We clanged the gong, a.k.a. rang the church bell, at least four times that day as we toured folks through our restoration project, a church converted into a home.
The tourists? Tyler’s extended family. We hosted the family reunion of the maternal side of his family, which meets every year at rotating locations. This year was his mother’s turn, and we offered to have her host it at our house.
So 48 folks showed up from North Carolina, South Dakota, Nebraska, Illinois and as far away as Hawaii.
It was raucous and beautiful and strange. After a year and half of staying away from people, we mingled unmasked in the house, in the garage and in the yard; dipped spoons into communal potato salad and baked beans; and breathed the same air. How familiar and weird. I loved it.
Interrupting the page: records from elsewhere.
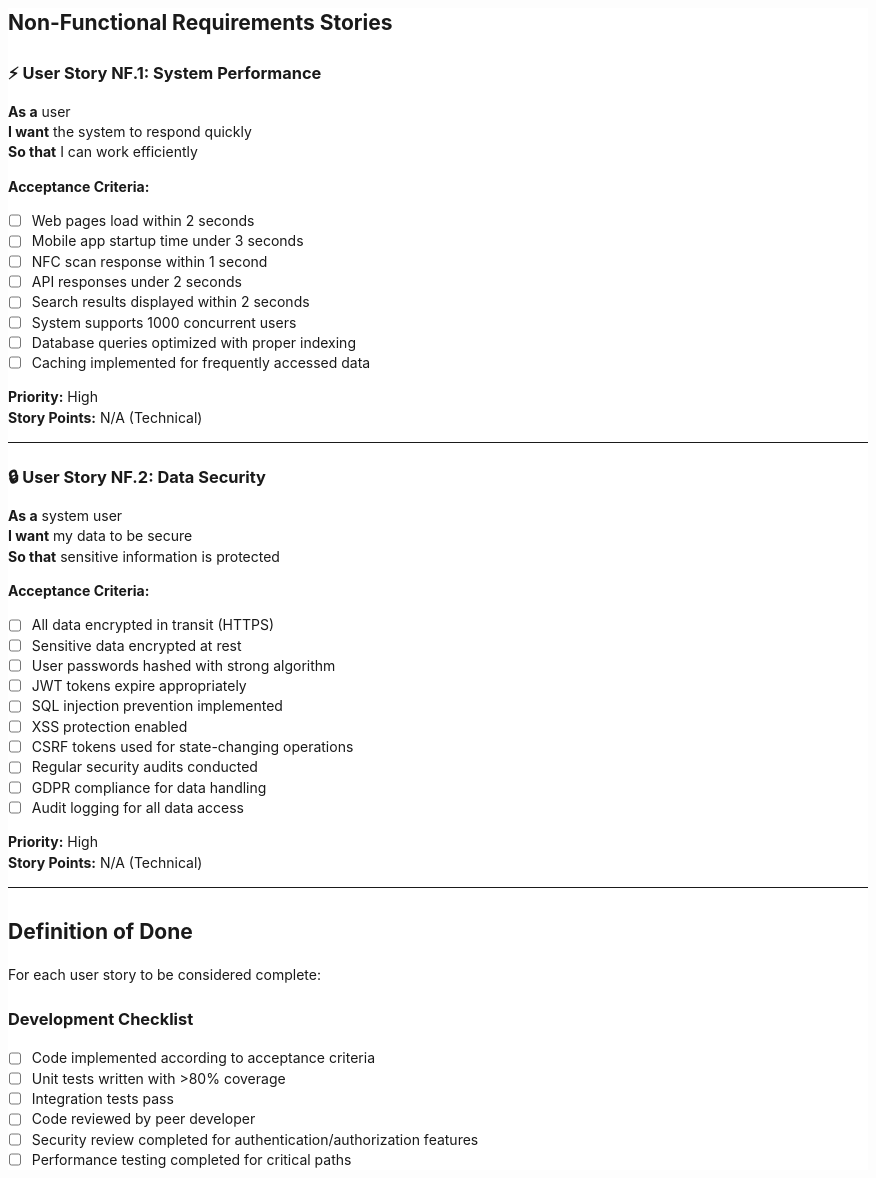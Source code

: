 ## Non-Functional Requirements Stories

### ⚡ **User Story NF.1: System Performance**
**As a** user  
**I want** the system to respond quickly  
**So that** I can work efficiently  

**Acceptance Criteria:**
- [ ] Web pages load within 2 seconds
- [ ] Mobile app startup time under 3 seconds
- [ ] NFC scan response within 1 second
- [ ] API responses under 2 seconds
- [ ] Search results displayed within 2 seconds
- [ ] System supports 1000 concurrent users
- [ ] Database queries optimized with proper indexing
- [ ] Caching implemented for frequently accessed data

**Priority:** High  
**Story Points:** N/A (Technical)

---

### 🔒 **User Story NF.2: Data Security**
**As a** system user  
**I want** my data to be secure  
**So that** sensitive information is protected  

**Acceptance Criteria:**
- [ ] All data encrypted in transit (HTTPS)
- [ ] Sensitive data encrypted at rest
- [ ] User passwords hashed with strong algorithm
- [ ] JWT tokens expire appropriately
- [ ] SQL injection prevention implemented
- [ ] XSS protection enabled
- [ ] CSRF tokens used for state-changing operations
- [ ] Regular security audits conducted
- [ ] GDPR compliance for data handling
- [ ] Audit logging for all data access

**Priority:** High  
**Story Points:** N/A (Technical)

---

## Definition of Done

For each user story to be considered complete:

### Development Checklist
- [ ] Code implemented according to acceptance criteria
- [ ] Unit tests written with >80% coverage
- [ ] Integration tests pass
- [ ] Code reviewed by peer developer
- [ ] Security review completed for authentication/authorization features
- [ ] Performance testing completed for critical paths
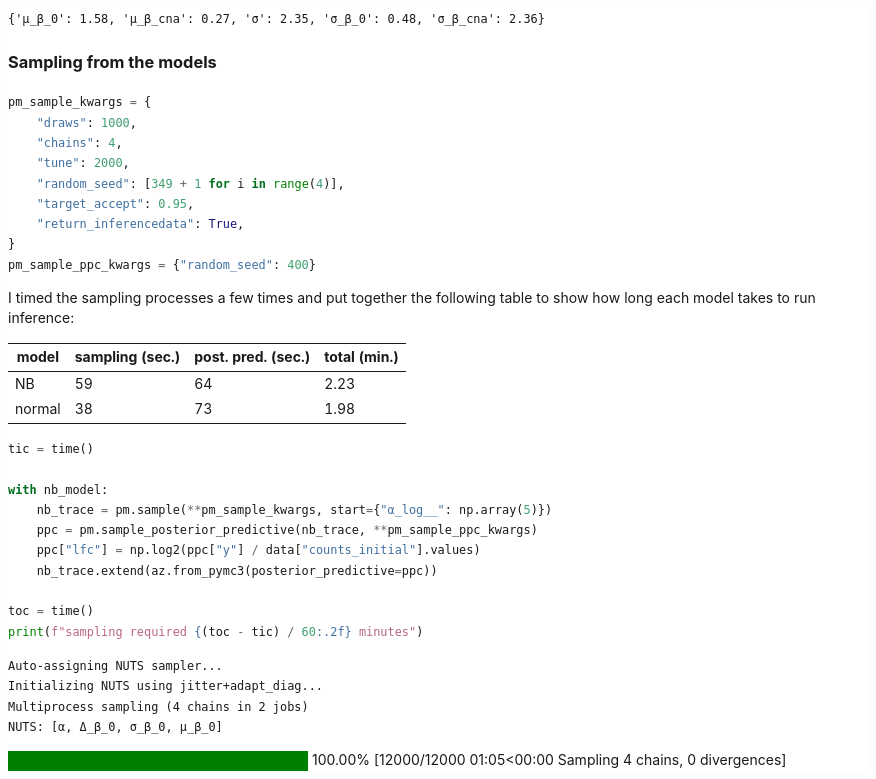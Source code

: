     {'μ_β_0': 1.58, 'μ_β_cna': 0.27, 'σ': 2.35, 'σ_β_0': 0.48, 'σ_β_cna': 2.36}

### Sampling from the models

```python
pm_sample_kwargs = {
    "draws": 1000,
    "chains": 4,
    "tune": 2000,
    "random_seed": [349 + 1 for i in range(4)],
    "target_accept": 0.95,
    "return_inferencedata": True,
}
pm_sample_ppc_kwargs = {"random_seed": 400}
```

I timed the sampling processes a few times and put together the following table to show how long each model takes to run inference:

| model  | sampling (sec.) | post. pred. (sec.) | total (min.) |
|--------|-----------------|--------------------|--------------|
| NB     | 59              | 64                 | 2.23         |
| normal | 38              | 73                 | 1.98         |

```python
tic = time()

with nb_model:
    nb_trace = pm.sample(**pm_sample_kwargs, start={"α_log__": np.array(5)})
    ppc = pm.sample_posterior_predictive(nb_trace, **pm_sample_ppc_kwargs)
    ppc["lfc"] = np.log2(ppc["y"] / data["counts_initial"].values)
    nb_trace.extend(az.from_pymc3(posterior_predictive=ppc))

toc = time()
print(f"sampling required {(toc - tic) / 60:.2f} minutes")
```

    Auto-assigning NUTS sampler...
    Initializing NUTS using jitter+adapt_diag...
    Multiprocess sampling (4 chains in 2 jobs)
    NUTS: [α, Δ_β_0, σ_β_0, μ_β_0]

<div>
    <style>
        /*Turns off some styling*/
        progress {
            /*gets rid of default border in Firefox and Opera.*/
            border: none;
            /*Needs to be in here for Safari polyfill so background images work as expected.*/
            background-size: auto;
        }
        .progress-bar-interrupted, .progress-bar-interrupted::-webkit-progress-bar {
            background: #F44336;
        }
    </style>
  <progress value='12000' class='' max='12000' style='width:300px; height:20px; vertical-align: middle;'></progress>
  100.00% [12000/12000 01:05<00:00 Sampling 4 chains, 0 divergences]
</div>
As I sat in a lawn chair in the yard surveying the crowd, I wondered if the Methodists who used to occupy our church building ever had a picnic here. The scene reminded me of Georges Seurat’s iconic work, A Sunday on La Grande Jatte — 1884 (an oil painting in the collection of the Art Institute of Chicago). “Bedlam,” “scandal,” and “hilarity” were among the epithets used to describe what is now considered Seurat’s greatest work, according to the Art Institute. We reunion-ers didn’t have a lake or parasols, but we did have a dog and ladies in hats. No bedlam here (though a six-year-old hanging onto the bell pull was lifted off the ground at one point in the bell-ringing, to my great surprise!).
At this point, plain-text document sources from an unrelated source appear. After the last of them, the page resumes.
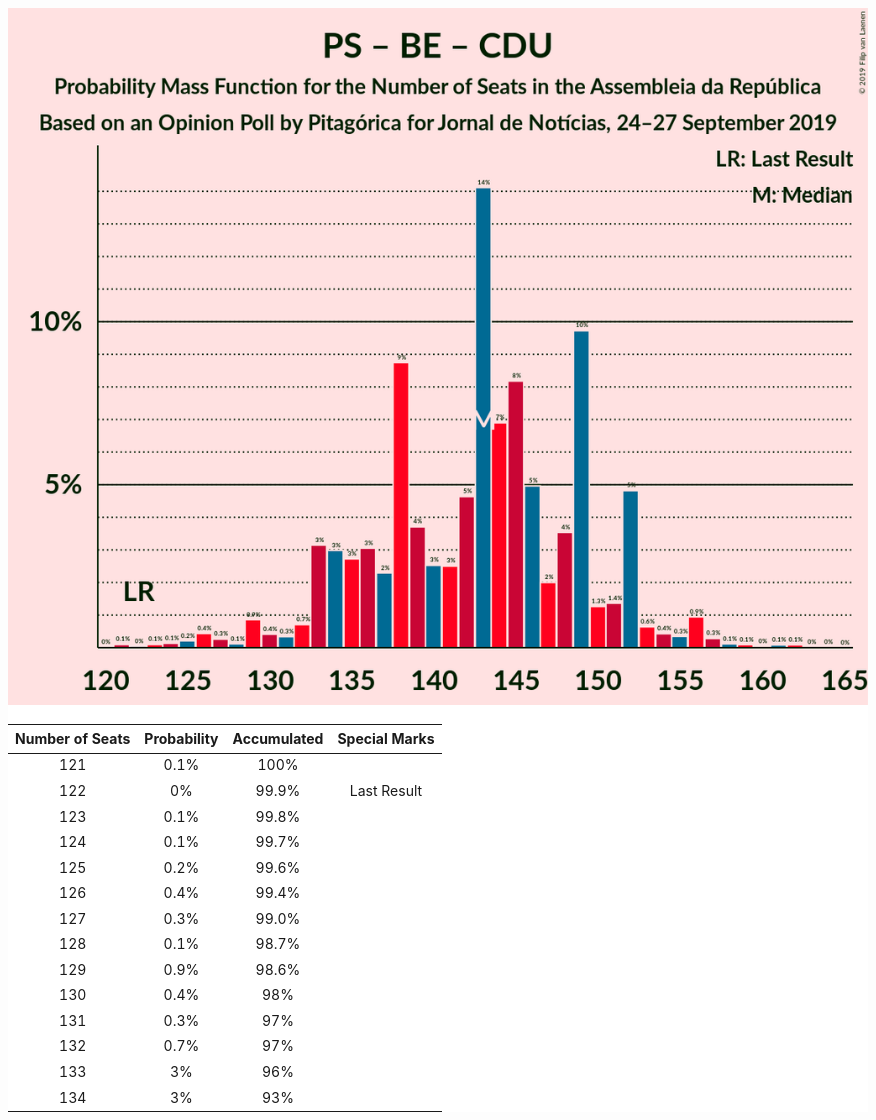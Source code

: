 ![Graph with seats probability mass function not yet produced](2019-09-27-Pitagórica-coalitions-seats-pmf-ps–be–cdu.png "Seats Probability Mass Function")

| Number of Seats | Probability | Accumulated | Special Marks |
|:---------------:|:-----------:|:-----------:|:-------------:|
| 121 | 0.1% | 100% |  |
| 122 | 0% | 99.9% | Last Result |
| 123 | 0.1% | 99.8% |  |
| 124 | 0.1% | 99.7% |  |
| 125 | 0.2% | 99.6% |  |
| 126 | 0.4% | 99.4% |  |
| 127 | 0.3% | 99.0% |  |
| 128 | 0.1% | 98.7% |  |
| 129 | 0.9% | 98.6% |  |
| 130 | 0.4% | 98% |  |
| 131 | 0.3% | 97% |  |
| 132 | 0.7% | 97% |  |
| 133 | 3% | 96% |  |
| 134 | 3% | 93% |  |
Besides tours for the adults (and some inquisitive children—I just love second graders), Tyler manned the grill for lunch, and we offered sidewalk chalk and a bubble machine for the kids.
We also provided a photo opportunities. We offered folks the chance to dress up as Jacob Blair IV, Tyler’s great-great-great-grandfather, and I also took a photo of the whole Blair clan from the belfry window. It was fun.
I even chose a quote about family for the church sign.
Sunday’s gathering is exactly the type of event for which the church was originally designed—a large group of people meeting for fellowship and in love. I am so grateful we can gather again safely.
One thought on “Family reunion breeds conviviality, thank heavens”
Not only were there plenty of outdoor activities held in your yard by us Methodists, for a while in the late 90’s and early 2000’s we started having an annual North Carolina style BBQ inspired by our pastor’s wife. The recipe for the the pulled pork sandwiches is in our cookbook!